Bundan yüz yıl önce durum bu iken, önceki yazıda da belirtildiğim gibi, Cumhuriyet hükümetleri tarafından Kürd dili ve lehçelerine karşı devlet eliyle yoğun bir şekilde uygulanan yaklaşık bir asırlık inkar, yasak, asimilasyon ve itibarsızlaştırma politikalarına rağmen 1980’lere kadar Kürdlerin yaşadığı coğrafyada özellikle köy ve kasabalarda Kürdçe (Kurmancca ve Zazaca) egemen dil konumunda idi. Bu egemen ve çoğunluk avantajıyla, genel olarak Türkçe konuşanlara neden “şılmdim”, “bildım” diliyle konuşuyorsunuz kendi dilinle konuş diye tepki gösterilirdi. Ancak Kürdler ve Kürd diline karşı uygulanan inkar, cezalandırma, itibarsızlaştırma ve sınırsız asimilasyon politikalarıyla son 45-50 yılda durum tamamen tersine döndü, bugün Türkçe Kürd toplumunun her biriminde egemen dil haline geldi ve kadim Kürd dili lehçeleriyle birlikte büyük bir tehlikeyle yüz yüzedir.

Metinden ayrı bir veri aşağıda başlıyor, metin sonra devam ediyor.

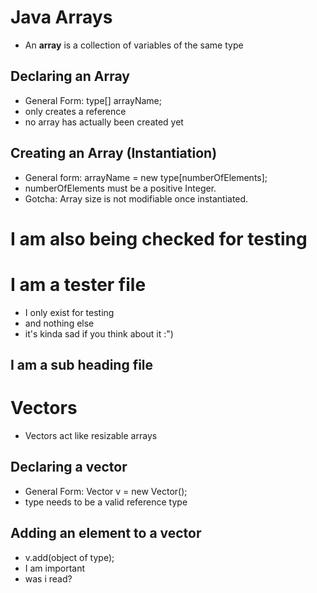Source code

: # Java Arrays
- An **array** is a collection of variables of the same type
 
## Declaring an Array
- General Form: type[] arrayName;
- only creates a reference
- no array has  actually been created yet
 
## Creating an Array (Instantiation)
- General form:  arrayName = new type[numberOfElements];
- numberOfElements must be a positive Integer.
- Gotcha: Array size is not modifiable once instantiated.
 
# I am also being checked for testing
 
# I am a tester file
- I only exist for testing
- and nothing else
- it's kinda sad if you think about it :")
 
## I am a sub heading file
 
# Vectors
- Vectors act like resizable arrays
 
## Declaring a vector
- General Form: Vector<type> v = new Vector();
- type needs to be a valid reference type
 
## Adding an element to a vector
- v.add(object of type);
- I am important
- was i read?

1992 yılında Turgut Özal’ın müdahalesiyle Kürdçe konuşma, müzik ve yayın özerindeki baskılar hafiflese de, başta Anayasa’nın bazı maddeleri olmak üzere işlevsel olan veya olmayan mevcut kanunların birçoğunda dolaylı veya dolaysız bir şekilde varolan maddeler, deyim yerindeyse “Demokles’in kılıcı” gibi sürekli Kürd dili üzerinde sallandırılmıştır.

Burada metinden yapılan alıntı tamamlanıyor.